__REQUIRED WORK__. Pick each line containing the word "return" out of the data below.

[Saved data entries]
-- Opening Marker --
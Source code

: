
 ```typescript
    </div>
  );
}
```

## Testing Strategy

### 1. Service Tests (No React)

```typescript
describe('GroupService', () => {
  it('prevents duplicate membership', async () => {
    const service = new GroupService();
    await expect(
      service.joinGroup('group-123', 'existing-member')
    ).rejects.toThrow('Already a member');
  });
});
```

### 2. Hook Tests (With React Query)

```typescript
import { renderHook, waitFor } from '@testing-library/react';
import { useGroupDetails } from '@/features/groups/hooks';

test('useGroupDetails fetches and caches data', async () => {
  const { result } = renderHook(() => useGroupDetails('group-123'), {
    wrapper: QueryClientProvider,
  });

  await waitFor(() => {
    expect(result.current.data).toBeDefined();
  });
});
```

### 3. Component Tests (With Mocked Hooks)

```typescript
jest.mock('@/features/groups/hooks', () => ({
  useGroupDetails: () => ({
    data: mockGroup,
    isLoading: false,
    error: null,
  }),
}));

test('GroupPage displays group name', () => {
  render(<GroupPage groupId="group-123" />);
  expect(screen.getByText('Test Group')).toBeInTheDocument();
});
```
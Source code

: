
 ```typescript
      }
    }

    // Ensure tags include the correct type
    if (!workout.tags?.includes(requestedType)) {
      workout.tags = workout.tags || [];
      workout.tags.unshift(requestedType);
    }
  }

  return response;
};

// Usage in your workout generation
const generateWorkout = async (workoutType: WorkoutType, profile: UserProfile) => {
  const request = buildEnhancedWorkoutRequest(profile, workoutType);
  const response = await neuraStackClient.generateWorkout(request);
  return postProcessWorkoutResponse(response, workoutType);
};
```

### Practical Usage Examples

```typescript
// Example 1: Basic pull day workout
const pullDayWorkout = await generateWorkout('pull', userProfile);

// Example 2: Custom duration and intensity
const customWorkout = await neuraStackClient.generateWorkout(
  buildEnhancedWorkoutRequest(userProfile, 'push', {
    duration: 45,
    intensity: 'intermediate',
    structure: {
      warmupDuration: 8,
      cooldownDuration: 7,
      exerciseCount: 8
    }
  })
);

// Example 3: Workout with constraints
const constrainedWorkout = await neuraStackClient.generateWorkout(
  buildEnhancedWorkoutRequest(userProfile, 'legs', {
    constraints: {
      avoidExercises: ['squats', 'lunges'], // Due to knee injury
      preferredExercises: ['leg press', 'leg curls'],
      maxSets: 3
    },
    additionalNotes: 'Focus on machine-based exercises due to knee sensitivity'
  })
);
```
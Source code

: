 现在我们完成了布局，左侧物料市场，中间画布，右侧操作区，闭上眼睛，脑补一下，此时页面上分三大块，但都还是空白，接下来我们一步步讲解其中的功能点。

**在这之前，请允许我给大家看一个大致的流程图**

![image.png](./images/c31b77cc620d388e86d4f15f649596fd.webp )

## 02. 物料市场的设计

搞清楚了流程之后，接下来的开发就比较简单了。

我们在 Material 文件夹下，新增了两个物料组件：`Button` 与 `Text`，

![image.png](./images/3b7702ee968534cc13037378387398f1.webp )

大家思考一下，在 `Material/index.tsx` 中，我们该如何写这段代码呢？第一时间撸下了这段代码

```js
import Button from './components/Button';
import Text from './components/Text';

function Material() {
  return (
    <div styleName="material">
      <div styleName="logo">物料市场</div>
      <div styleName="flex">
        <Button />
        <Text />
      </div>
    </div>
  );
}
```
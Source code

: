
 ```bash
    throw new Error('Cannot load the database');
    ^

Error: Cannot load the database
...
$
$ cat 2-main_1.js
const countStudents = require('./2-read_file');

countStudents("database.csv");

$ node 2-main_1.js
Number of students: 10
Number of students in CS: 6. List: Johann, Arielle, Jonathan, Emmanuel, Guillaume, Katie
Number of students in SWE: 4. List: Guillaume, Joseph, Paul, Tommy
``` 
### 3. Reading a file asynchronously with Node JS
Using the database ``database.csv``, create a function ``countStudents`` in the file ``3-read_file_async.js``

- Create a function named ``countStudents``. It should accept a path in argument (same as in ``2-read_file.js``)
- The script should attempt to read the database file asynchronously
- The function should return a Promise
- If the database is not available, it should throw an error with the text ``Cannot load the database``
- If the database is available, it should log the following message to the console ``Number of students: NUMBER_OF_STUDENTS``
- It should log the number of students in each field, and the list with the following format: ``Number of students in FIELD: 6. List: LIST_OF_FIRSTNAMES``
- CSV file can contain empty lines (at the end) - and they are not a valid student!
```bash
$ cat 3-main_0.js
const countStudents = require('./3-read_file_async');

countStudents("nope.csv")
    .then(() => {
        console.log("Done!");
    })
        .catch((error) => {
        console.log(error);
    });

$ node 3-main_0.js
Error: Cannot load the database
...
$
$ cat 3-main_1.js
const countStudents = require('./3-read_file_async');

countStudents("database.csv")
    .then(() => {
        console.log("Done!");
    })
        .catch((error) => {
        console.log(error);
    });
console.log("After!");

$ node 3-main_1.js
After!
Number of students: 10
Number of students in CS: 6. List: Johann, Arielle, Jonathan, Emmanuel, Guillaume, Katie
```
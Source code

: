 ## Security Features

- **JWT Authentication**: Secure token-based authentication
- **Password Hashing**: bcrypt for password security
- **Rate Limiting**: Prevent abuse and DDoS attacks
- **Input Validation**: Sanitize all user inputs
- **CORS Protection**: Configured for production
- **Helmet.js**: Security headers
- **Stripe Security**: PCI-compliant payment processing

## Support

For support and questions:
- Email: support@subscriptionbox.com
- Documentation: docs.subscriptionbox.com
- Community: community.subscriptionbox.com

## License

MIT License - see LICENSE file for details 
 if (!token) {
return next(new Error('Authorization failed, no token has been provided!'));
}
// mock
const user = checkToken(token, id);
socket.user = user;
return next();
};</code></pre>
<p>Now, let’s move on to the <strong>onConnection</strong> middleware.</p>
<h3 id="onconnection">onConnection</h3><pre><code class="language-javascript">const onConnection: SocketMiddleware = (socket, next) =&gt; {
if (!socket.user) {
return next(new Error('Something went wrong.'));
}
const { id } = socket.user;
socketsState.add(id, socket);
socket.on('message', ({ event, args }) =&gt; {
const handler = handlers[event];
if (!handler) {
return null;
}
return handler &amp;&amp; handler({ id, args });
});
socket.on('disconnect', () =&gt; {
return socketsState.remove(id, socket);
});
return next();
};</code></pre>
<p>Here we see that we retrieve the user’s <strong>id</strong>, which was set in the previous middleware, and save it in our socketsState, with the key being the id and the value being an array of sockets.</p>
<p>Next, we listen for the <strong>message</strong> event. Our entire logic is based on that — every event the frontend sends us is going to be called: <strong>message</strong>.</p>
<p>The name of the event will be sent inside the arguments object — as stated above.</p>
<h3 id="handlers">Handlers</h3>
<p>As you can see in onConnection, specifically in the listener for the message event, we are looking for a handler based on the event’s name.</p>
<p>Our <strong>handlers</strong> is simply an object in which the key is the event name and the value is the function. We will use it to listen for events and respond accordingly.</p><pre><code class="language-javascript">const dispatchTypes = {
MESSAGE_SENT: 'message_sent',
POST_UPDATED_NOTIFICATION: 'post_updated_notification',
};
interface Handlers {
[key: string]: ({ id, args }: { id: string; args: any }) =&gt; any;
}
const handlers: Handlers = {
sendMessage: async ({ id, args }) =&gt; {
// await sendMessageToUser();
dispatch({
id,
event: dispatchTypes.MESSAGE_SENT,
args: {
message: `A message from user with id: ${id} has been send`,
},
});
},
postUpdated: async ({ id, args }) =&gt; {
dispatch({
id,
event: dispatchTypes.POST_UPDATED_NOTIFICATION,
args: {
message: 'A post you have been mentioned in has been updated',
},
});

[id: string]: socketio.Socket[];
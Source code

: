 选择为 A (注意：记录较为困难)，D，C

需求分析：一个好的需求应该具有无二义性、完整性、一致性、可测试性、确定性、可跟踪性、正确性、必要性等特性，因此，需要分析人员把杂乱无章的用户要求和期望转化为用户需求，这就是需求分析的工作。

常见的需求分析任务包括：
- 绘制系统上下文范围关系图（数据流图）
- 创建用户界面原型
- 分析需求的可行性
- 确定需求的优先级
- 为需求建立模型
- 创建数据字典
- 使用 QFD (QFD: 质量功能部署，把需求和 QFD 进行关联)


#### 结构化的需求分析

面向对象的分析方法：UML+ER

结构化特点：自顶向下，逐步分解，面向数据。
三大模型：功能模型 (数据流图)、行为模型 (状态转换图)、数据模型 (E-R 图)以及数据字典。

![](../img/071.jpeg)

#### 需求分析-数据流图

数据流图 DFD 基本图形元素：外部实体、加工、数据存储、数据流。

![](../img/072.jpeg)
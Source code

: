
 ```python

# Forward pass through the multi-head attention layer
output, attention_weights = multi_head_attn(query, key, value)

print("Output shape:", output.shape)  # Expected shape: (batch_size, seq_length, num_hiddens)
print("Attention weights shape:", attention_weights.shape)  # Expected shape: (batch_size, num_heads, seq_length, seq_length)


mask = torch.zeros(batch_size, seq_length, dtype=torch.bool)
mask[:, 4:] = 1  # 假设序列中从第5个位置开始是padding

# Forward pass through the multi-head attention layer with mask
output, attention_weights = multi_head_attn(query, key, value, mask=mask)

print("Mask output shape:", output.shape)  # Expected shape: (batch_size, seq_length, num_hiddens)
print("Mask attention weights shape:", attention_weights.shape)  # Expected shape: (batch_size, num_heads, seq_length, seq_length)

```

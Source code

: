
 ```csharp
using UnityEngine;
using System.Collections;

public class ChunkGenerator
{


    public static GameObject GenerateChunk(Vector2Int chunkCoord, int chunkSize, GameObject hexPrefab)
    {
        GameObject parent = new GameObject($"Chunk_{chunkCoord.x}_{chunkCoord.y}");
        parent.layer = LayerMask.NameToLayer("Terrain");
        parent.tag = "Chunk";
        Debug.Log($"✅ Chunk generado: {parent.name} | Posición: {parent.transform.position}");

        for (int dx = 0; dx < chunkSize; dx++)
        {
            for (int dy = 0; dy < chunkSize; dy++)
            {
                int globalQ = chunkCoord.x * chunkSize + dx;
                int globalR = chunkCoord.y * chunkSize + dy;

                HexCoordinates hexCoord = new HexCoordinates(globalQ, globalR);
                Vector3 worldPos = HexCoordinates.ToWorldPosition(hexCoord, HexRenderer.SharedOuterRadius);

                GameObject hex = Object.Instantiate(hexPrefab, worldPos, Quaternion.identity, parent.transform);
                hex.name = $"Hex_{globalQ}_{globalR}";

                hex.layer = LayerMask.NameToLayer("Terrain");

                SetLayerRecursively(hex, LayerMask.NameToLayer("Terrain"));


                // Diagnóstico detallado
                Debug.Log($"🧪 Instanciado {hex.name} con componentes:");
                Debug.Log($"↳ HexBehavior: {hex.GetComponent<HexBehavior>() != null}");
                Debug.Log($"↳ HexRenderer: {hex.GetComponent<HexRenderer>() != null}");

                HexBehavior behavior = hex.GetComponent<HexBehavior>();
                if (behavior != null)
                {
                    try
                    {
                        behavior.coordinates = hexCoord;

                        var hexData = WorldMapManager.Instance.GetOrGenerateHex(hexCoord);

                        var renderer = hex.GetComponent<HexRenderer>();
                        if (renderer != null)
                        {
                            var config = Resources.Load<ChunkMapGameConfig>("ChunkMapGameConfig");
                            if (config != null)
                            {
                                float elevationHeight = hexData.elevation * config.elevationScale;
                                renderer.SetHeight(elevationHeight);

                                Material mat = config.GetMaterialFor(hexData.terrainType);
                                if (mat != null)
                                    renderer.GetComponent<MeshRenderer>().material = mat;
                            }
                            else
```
-- Closing Marker --
__PROBLEM SOLUTION__.
  return response;
  return postProcessWorkoutResponse(response, workoutType);
  return (
- The function should return a Promise
return next(new Error('Authorization failed, no token has been provided!'));
return next();
return next(new Error('Something went wrong.'));
return null;
return handler &amp;&amp; handler({ id, args });
return socketsState.remove(id, socket);
return next();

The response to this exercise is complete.